AIM OF THE TASK | Hand back all of the records exactly as they read.
*** INFORMATION ***
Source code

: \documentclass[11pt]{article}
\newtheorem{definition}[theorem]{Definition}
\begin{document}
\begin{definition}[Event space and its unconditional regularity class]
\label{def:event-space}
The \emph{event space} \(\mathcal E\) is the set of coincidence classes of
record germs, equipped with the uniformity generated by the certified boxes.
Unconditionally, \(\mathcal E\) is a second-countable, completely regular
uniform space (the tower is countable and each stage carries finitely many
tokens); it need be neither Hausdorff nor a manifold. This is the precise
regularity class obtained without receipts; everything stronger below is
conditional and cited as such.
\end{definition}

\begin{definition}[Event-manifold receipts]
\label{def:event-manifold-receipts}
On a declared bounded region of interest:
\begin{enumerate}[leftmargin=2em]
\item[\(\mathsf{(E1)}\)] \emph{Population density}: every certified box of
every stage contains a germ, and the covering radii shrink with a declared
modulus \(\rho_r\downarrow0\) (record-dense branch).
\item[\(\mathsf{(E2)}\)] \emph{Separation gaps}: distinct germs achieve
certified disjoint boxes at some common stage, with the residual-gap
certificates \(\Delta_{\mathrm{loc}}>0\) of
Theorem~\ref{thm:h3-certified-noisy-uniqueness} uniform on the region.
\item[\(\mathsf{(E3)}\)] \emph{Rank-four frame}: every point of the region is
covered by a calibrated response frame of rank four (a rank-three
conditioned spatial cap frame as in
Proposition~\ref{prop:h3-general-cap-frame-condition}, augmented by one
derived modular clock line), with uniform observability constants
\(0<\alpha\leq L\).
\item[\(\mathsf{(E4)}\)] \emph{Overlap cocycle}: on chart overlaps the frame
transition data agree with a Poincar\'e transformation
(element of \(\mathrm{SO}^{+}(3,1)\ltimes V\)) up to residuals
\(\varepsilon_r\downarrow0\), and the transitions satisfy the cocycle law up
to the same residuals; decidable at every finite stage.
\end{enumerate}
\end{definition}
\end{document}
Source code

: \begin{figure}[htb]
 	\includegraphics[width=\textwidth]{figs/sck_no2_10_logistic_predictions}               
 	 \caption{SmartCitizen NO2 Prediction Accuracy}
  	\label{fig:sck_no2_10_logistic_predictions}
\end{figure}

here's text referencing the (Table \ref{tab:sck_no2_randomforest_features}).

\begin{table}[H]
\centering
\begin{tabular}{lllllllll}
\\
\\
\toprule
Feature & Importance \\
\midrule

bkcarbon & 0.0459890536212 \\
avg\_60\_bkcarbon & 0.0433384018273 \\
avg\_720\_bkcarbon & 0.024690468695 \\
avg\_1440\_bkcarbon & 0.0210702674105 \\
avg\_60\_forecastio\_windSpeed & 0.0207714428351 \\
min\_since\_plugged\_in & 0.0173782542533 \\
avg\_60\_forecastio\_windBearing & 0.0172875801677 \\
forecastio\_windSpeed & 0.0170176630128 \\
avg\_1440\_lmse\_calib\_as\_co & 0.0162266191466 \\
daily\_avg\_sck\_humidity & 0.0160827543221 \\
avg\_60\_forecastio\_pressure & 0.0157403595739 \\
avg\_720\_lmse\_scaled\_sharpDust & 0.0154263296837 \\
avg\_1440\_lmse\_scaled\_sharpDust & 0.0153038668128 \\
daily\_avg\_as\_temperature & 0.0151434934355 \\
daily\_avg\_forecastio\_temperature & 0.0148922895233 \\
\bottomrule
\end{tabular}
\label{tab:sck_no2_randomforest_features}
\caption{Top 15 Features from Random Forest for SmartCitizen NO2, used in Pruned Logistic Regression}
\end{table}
*** End of INFORMATION ***
ANSWER TO THIS PROBLEM |
Source code

: \documentclass[11pt]{article}
\newtheorem{definition}[theorem]{Definition}
\begin{document}
\begin{definition}[Event space and its unconditional regularity class]
\label{def:event-space}
The \emph{event space} \(\mathcal E\) is the set of coincidence classes of
record germs, equipped with the uniformity generated by the certified boxes.
Unconditionally, \(\mathcal E\) is a second-countable, completely regular
uniform space (the tower is countable and each stage carries finitely many
tokens); it need be neither Hausdorff nor a manifold. This is the precise
regularity class obtained without receipts; everything stronger below is
conditional and cited as such.
\end{definition}

\begin{definition}[Event-manifold receipts]
\label{def:event-manifold-receipts}
On a declared bounded region of interest:
\begin{enumerate}[leftmargin=2em]
\item[\(\mathsf{(E1)}\)] \emph{Population density}: every certified box of
every stage contains a germ, and the covering radii shrink with a declared
modulus \(\rho_r\downarrow0\) (record-dense branch).
\item[\(\mathsf{(E2)}\)] \emph{Separation gaps}: distinct germs achieve
certified disjoint boxes at some common stage, with the residual-gap
certificates \(\Delta_{\mathrm{loc}}>0\) of
Theorem~\ref{thm:h3-certified-noisy-uniqueness} uniform on the region.
\item[\(\mathsf{(E3)}\)] \emph{Rank-four frame}: every point of the region is
covered by a calibrated response frame of rank four (a rank-three
conditioned spatial cap frame as in
Proposition~\ref{prop:h3-general-cap-frame-condition}, augmented by one
derived modular clock line), with uniform observability constants
\(0<\alpha\leq L\).
\item[\(\mathsf{(E4)}\)] \emph{Overlap cocycle}: on chart overlaps the frame
transition data agree with a Poincar\'e transformation
(element of \(\mathrm{SO}^{+}(3,1)\ltimes V\)) up to residuals
\(\varepsilon_r\downarrow0\), and the transitions satisfy the cocycle law up
to the same residuals; decidable at every finite stage.
\end{enumerate}
\end{definition}
\end{document}
Source code

: \begin{figure}[htb]
 	\includegraphics[width=\textwidth]{figs/sck_no2_10_logistic_predictions}               
 	 \caption{SmartCitizen NO2 Prediction Accuracy}
  	\label{fig:sck_no2_10_logistic_predictions}
\end{figure}

here's text referencing the (Table \ref{tab:sck_no2_randomforest_features}).

\begin{table}[H]
\centering
\begin{tabular}{lllllllll}
\\
\\
\toprule
Feature & Importance \\
\midrule

bkcarbon & 0.0459890536212 \\
avg\_60\_bkcarbon & 0.0433384018273 \\
avg\_720\_bkcarbon & 0.024690468695 \\
avg\_1440\_bkcarbon & 0.0210702674105 \\
avg\_60\_forecastio\_windSpeed & 0.0207714428351 \\
min\_since\_plugged\_in & 0.0173782542533 \\
avg\_60\_forecastio\_windBearing & 0.0172875801677 \\
forecastio\_windSpeed & 0.0170176630128 \\
avg\_1440\_lmse\_calib\_as\_co & 0.0162266191466 \\
daily\_avg\_sck\_humidity & 0.0160827543221 \\
avg\_60\_forecastio\_pressure & 0.0157403595739 \\
avg\_720\_lmse\_scaled\_sharpDust & 0.0154263296837 \\
avg\_1440\_lmse\_scaled\_sharpDust & 0.0153038668128 \\
daily\_avg\_as\_temperature & 0.0151434934355 \\
daily\_avg\_forecastio\_temperature & 0.0148922895233 \\
\bottomrule
\end{tabular}
\label{tab:sck_no2_randomforest_features}
\caption{Top 15 Features from Random Forest for SmartCitizen NO2, used in Pruned Logistic Regression}
\end{table}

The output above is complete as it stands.